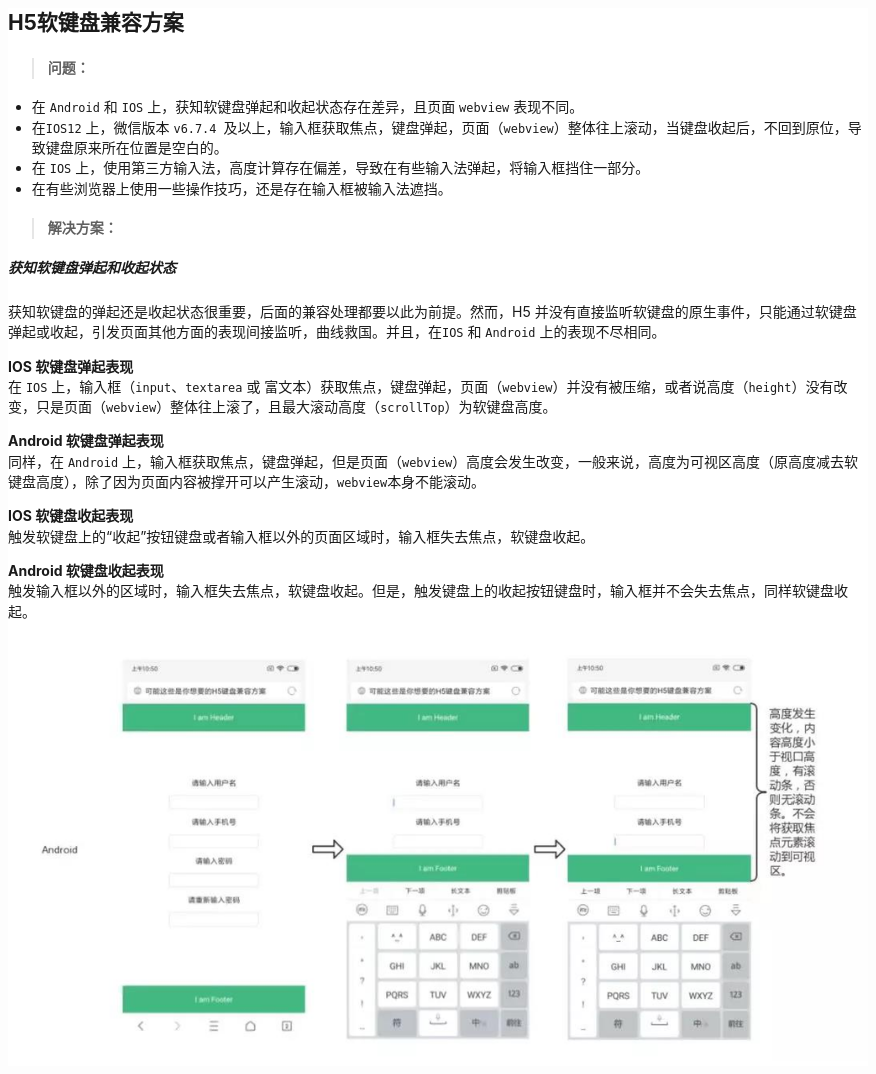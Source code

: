 ## H5软键盘兼容方案

>  #### 问题：

* 在 `Android` 和 `IOS` 上，获知软键盘弹起和收起状态存在差异，且页面 `webview` 表现不同。
* 在`IOS12` 上，微信版本 `v6.7.4 `及以上，输入框获取焦点，键盘弹起，页面（`webview`）整体往上滚动，当键盘收起后，不回到原位，导致键盘原来所在位置是空白的。
* 在 `IOS` 上，使用第三方输入法，高度计算存在偏差，导致在有些输入法弹起，将输入框挡住一部分。
* 在有些浏览器上使用一些操作技巧，还是存在输入框被输入法遮挡。

> #### 解决方案：
##### 获知软键盘弹起和收起状态
获知软键盘的弹起还是收起状态很重要，后面的兼容处理都要以此为前提。然而，H5 并没有直接监听软键盘的原生事件，只能通过软键盘弹起或收起，引发页面其他方面的表现间接监听，曲线救国。并且，在`IOS` 和 `Android` 上的表现不尽相同。

**IOS 软键盘弹起表现**  
在 `IOS` 上，输入框（`input`、`textarea` 或 富文本）获取焦点，键盘弹起，页面（`webview`）并没有被压缩，或者说高度（`height`）没有改变，只是页面（`webview`）整体往上滚了，且最大滚动高度（`scrollTop`）为软键盘高度。

**Android 软键盘弹起表现**  
同样，在 `Android` 上，输入框获取焦点，键盘弹起，但是页面（`webview`）高度会发生改变，一般来说，高度为可视区高度（原高度减去软键盘高度），除了因为页面内容被撑开可以产生滚动，`webview`本身不能滚动。

**IOS 软键盘收起表现**  
触发软键盘上的“收起”按钮键盘或者输入框以外的页面区域时，输入框失去焦点，软键盘收起。

**Android 软键盘收起表现**  
触发输入框以外的区域时，输入框失去焦点，软键盘收起。但是，触发键盘上的收起按钮键盘时，输入框并不会失去焦点，同样软键盘收起。

![](image/Image1.jpg)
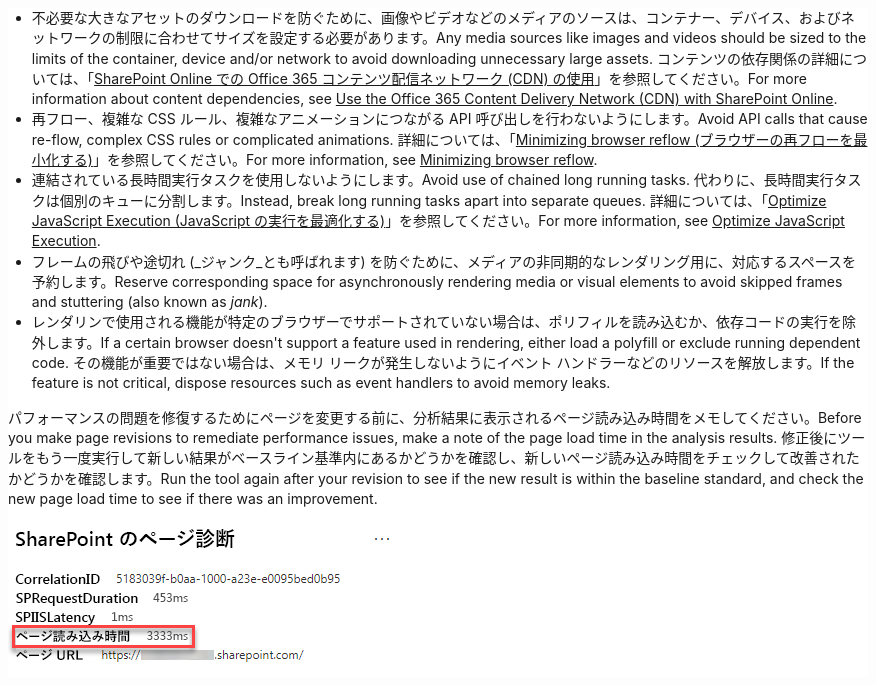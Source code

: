   - <span data-ttu-id="d3e90-157">不必要な大きなアセットのダウンロードを防ぐために、画像やビデオなどのメディアのソースは、コンテナー、デバイス、およびネットワークの制限に合わせてサイズを設定する必要があります。</span><span class="sxs-lookup"><span data-stu-id="d3e90-157">Any media sources like images and videos should be sized to the limits of the container, device and/or network to avoid downloading unnecessary large assets.</span></span> <span data-ttu-id="d3e90-158">コンテンツの依存関係の詳細については、「[SharePoint Online での Office 365 コンテンツ配信ネットワーク (CDN) の使用](use-office-365-cdn-with-spo.md)」を参照してください。</span><span class="sxs-lookup"><span data-stu-id="d3e90-158">For more information about content dependencies, see [Use the Office 365 Content Delivery Network (CDN) with SharePoint Online](use-office-365-cdn-with-spo.md).</span></span>
  - <span data-ttu-id="d3e90-159">再フロー、複雑な CSS ルール、複雑なアニメーションにつながる API 呼び出しを行わないようにします。</span><span class="sxs-lookup"><span data-stu-id="d3e90-159">Avoid API calls that cause re-flow, complex CSS rules or complicated animations.</span></span> <span data-ttu-id="d3e90-160">詳細については、「[Minimizing browser reflow
(ブラウザーの再フローを最小化する)](https://developers.google.com/speed/docs/insights/browser-reflow)」を参照してください。</span><span class="sxs-lookup"><span data-stu-id="d3e90-160">For more information, see [Minimizing browser reflow](https://developers.google.com/speed/docs/insights/browser-reflow).</span></span>
  - <span data-ttu-id="d3e90-161">連結されている長時間実行タスクを使用しないようにします。</span><span class="sxs-lookup"><span data-stu-id="d3e90-161">Avoid use of chained long running tasks.</span></span> <span data-ttu-id="d3e90-162">代わりに、長時間実行タスクは個別のキューに分割します。</span><span class="sxs-lookup"><span data-stu-id="d3e90-162">Instead, break long running tasks apart into separate queues.</span></span> <span data-ttu-id="d3e90-163">詳細については、「[Optimize JavaScript Execution (JavaScript の実行を最適化する)](https://developers.google.com/web/fundamentals/performance/rendering/optimize-javascript-execution)」を参照してください。</span><span class="sxs-lookup"><span data-stu-id="d3e90-163">For more information, see [Optimize JavaScript Execution](https://developers.google.com/web/fundamentals/performance/rendering/optimize-javascript-execution).</span></span>
  - <span data-ttu-id="d3e90-164">フレームの飛びや途切れ (_ジャンク_とも呼ばれます) を防ぐために、メディアの非同期的なレンダリング用に、対応するスペースを予約します。</span><span class="sxs-lookup"><span data-stu-id="d3e90-164">Reserve corresponding space for asynchronously rendering media or visual elements to avoid skipped frames and stuttering (also known as _jank_).</span></span>
  - <span data-ttu-id="d3e90-165">レンダリンで使用される機能が特定のブラウザーでサポートされていない場合は、ポリフィルを読み込むか、依存コードの実行を除外します。</span><span class="sxs-lookup"><span data-stu-id="d3e90-165">If a certain browser doesn't support a feature used in rendering, either load a polyfill or exclude running dependent code.</span></span> <span data-ttu-id="d3e90-166">その機能が重要ではない場合は、メモリ リークが発生しないようにイベント ハンドラーなどのリソースを解放します。</span><span class="sxs-lookup"><span data-stu-id="d3e90-166">If the feature is not critical, dispose resources such as event handlers to avoid memory leaks.</span></span>

<span data-ttu-id="d3e90-167">パフォーマンスの問題を修復するためにページを変更する前に、分析結果に表示されるページ読み込み時間をメモしてください。</span><span class="sxs-lookup"><span data-stu-id="d3e90-167">Before you make page revisions to remediate performance issues, make a note of the page load time in the analysis results.</span></span> <span data-ttu-id="d3e90-168">修正後にツールをもう一度実行して新しい結果がベースライン基準内にあるかどうかを確認し、新しいページ読み込み時間をチェックして改善されたかどうかを確認します。</span><span class="sxs-lookup"><span data-stu-id="d3e90-168">Run the tool again after your revision to see if the new result is within the baseline standard, and check the new page load time to see if there was an improvement.</span></span>

![ページ読み込み時間の結果](media/modern-portal-optimization/pagediag-page-load-time.png)
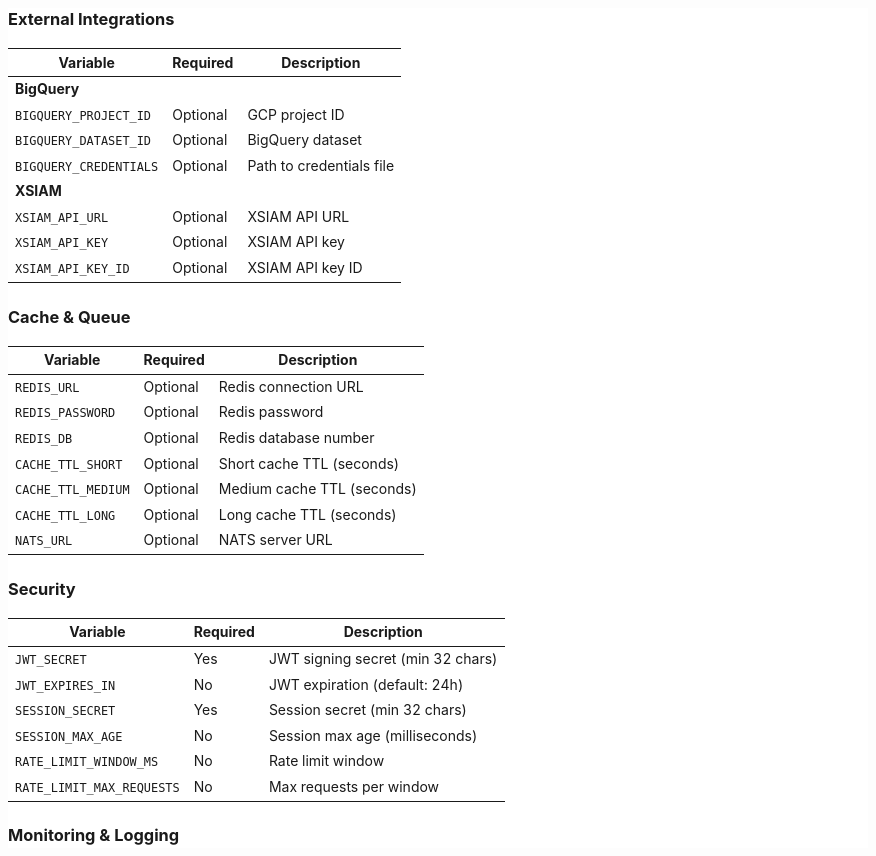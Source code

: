 ### External Integrations

| Variable | Required | Description |
|----------|----------|-------------|
| **BigQuery** | | |
| `BIGQUERY_PROJECT_ID` | Optional | GCP project ID |
| `BIGQUERY_DATASET_ID` | Optional | BigQuery dataset |
| `BIGQUERY_CREDENTIALS` | Optional | Path to credentials file |
| **XSIAM** | | |
| `XSIAM_API_URL` | Optional | XSIAM API URL |
| `XSIAM_API_KEY` | Optional | XSIAM API key |
| `XSIAM_API_KEY_ID` | Optional | XSIAM API key ID |

### Cache & Queue

| Variable | Required | Description |
|----------|----------|-------------|
| `REDIS_URL` | Optional | Redis connection URL |
| `REDIS_PASSWORD` | Optional | Redis password |
| `REDIS_DB` | Optional | Redis database number |
| `CACHE_TTL_SHORT` | Optional | Short cache TTL (seconds) |
| `CACHE_TTL_MEDIUM` | Optional | Medium cache TTL (seconds) |
| `CACHE_TTL_LONG` | Optional | Long cache TTL (seconds) |
| `NATS_URL` | Optional | NATS server URL |

### Security

| Variable | Required | Description |
|----------|----------|-------------|
| `JWT_SECRET` | Yes | JWT signing secret (min 32 chars) |
| `JWT_EXPIRES_IN` | No | JWT expiration (default: 24h) |
| `SESSION_SECRET` | Yes | Session secret (min 32 chars) |
| `SESSION_MAX_AGE` | No | Session max age (milliseconds) |
| `RATE_LIMIT_WINDOW_MS` | No | Rate limit window |
| `RATE_LIMIT_MAX_REQUESTS` | No | Max requests per window |

### Monitoring & Logging
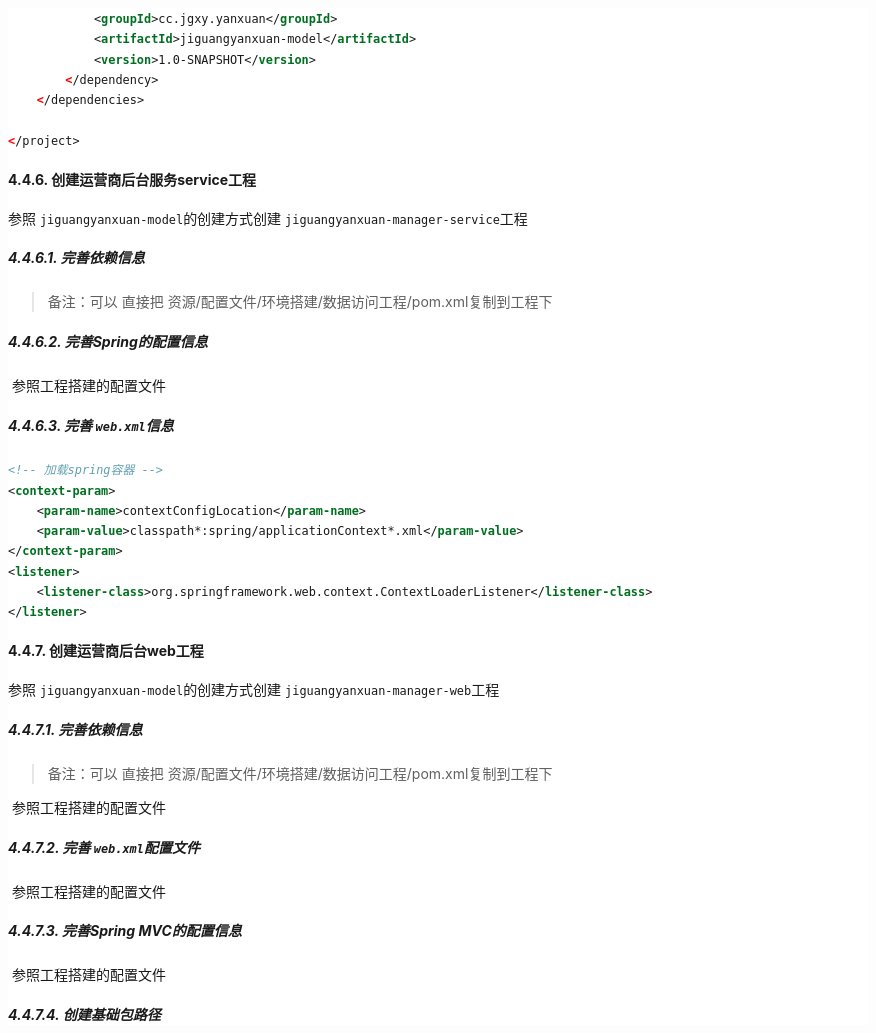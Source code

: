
 ```xml
            <groupId>cc.jgxy.yanxuan</groupId>
            <artifactId>jiguangyanxuan-model</artifactId>
            <version>1.0-SNAPSHOT</version>
        </dependency>
    </dependencies>

</project>
```



#### 4.4.6. 创建运营商后台服务service工程

参照 `jiguangyanxuan-model`的创建方式创建 `jiguangyanxuan-manager-service`工程

##### 4.4.6.1. 完善依赖信息

> 备注：可以 直接把 资源/配置文件/环境搭建/数据访问工程/pom.xml复制到工程下



##### 4.4.6.2. 完善Spring的配置信息

​	参照工程搭建的配置文件

##### 4.4.6.3. 完善 `web.xml`信息

```xml
<!-- 加载spring容器 -->
<context-param>
    <param-name>contextConfigLocation</param-name>
    <param-value>classpath*:spring/applicationContext*.xml</param-value>
</context-param>
<listener>
    <listener-class>org.springframework.web.context.ContextLoaderListener</listener-class>
</listener>
```



#### 4.4.7. 创建运营商后台web工程

参照 `jiguangyanxuan-model`的创建方式创建 `jiguangyanxuan-manager-web`工程

##### 4.4.7.1. 完善依赖信息

> 备注：可以 直接把 资源/配置文件/环境搭建/数据访问工程/pom.xml复制到工程下

​	参照工程搭建的配置文件

##### 4.4.7.2. 完善 `web.xml`配置文件

​	参照工程搭建的配置文件

##### 4.4.7.3. 完善Spring MVC的配置信息

​	参照工程搭建的配置文件

##### 4.4.7.4. 创建基础包路径

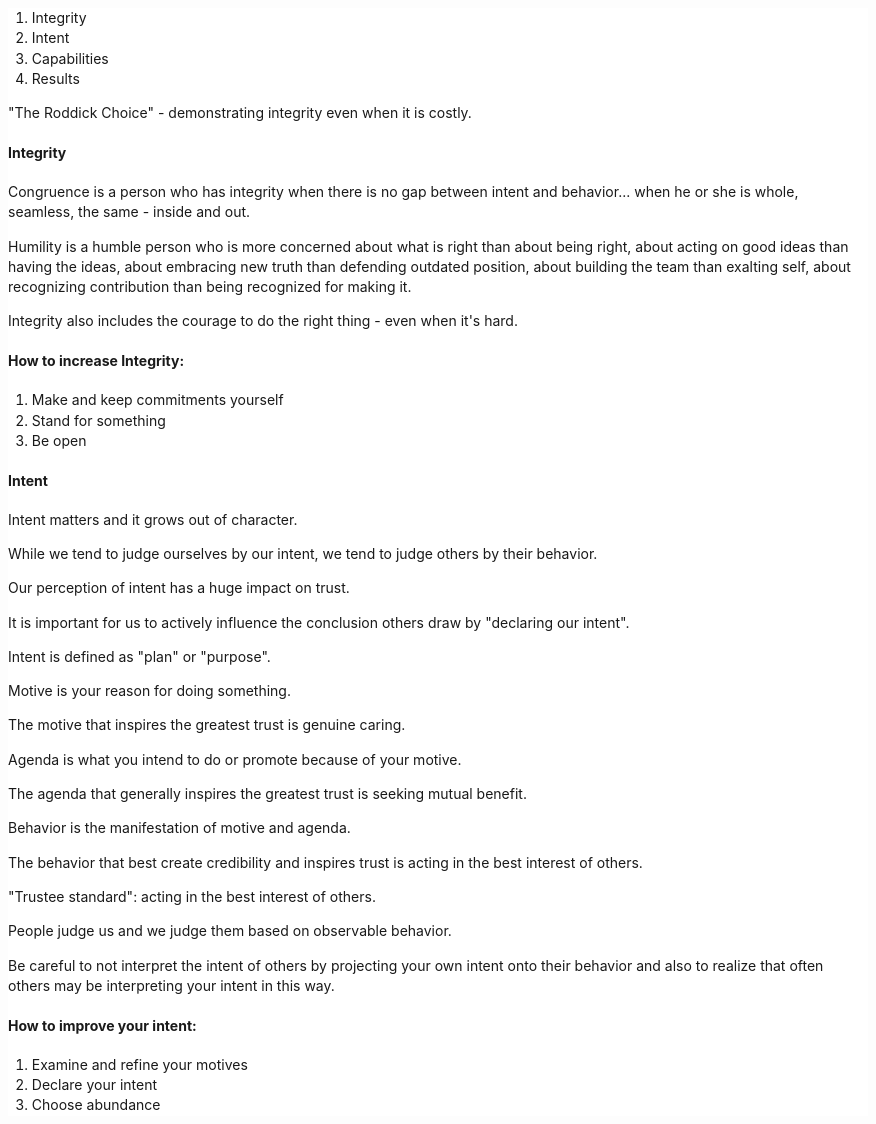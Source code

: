 1. Integrity
2. Intent
3. Capabilities
4. Results

"The Roddick Choice" - demonstrating integrity even when it is costly.

#### Integrity

Congruence is a person who has integrity when there is no gap between intent and behavior... when he or she is whole, seamless, the same - inside and out.

Humility is a humble person who is more concerned about what is right than about being right, about acting on good ideas than having the ideas, about embracing new truth than defending outdated position, about building the team than exalting self, about recognizing contribution than being recognized for making it.

Integrity also includes the courage to do the right thing - even when it's hard.

#### How to increase Integrity:

1. Make and keep commitments yourself
2. Stand for something
3. Be open

#### Intent

Intent matters and it grows out of character.

While we tend to judge ourselves by our intent, we tend to judge others by their behavior.

Our perception of intent has a huge impact on trust.

It is important for us to actively influence the conclusion others draw by "declaring our intent".

Intent is defined as "plan" or "purpose".

Motive is your reason for doing something.

The motive that inspires the greatest trust is genuine caring.

Agenda is what you intend to do or promote because of your motive.

The agenda that generally inspires the greatest trust is seeking mutual benefit.

Behavior is the manifestation of motive and agenda.

The behavior that best create credibility and inspires trust is acting in the best interest of others.

"Trustee standard": acting in the best interest of others.

People judge us and we judge them based on observable behavior.

Be careful to not interpret the intent of others by projecting your own intent onto their behavior and also to realize that often others may be interpreting your intent in this way.

#### How to improve your intent:

1. Examine and refine your motives
2. Declare your intent
3. Choose abundance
□ □ □ □ □ □ □
## ASSIGNMENT
Would you please copy exactly the part of the entries above that begins at the line containing "### Cache & Queue" and ends at the line containing "Medium cache TTL (seconds) |", both lines included?

## ANSWER SECTION
### Cache & Queue

| Variable | Required | Description |
|----------|----------|-------------|
| `REDIS_URL` | Optional | Redis connection URL |
| `REDIS_PASSWORD` | Optional | Redis password |
| `REDIS_DB` | Optional | Redis database number |
| `CACHE_TTL_SHORT` | Optional | Short cache TTL (seconds) |
| `CACHE_TTL_MEDIUM` | Optional | Medium cache TTL (seconds) |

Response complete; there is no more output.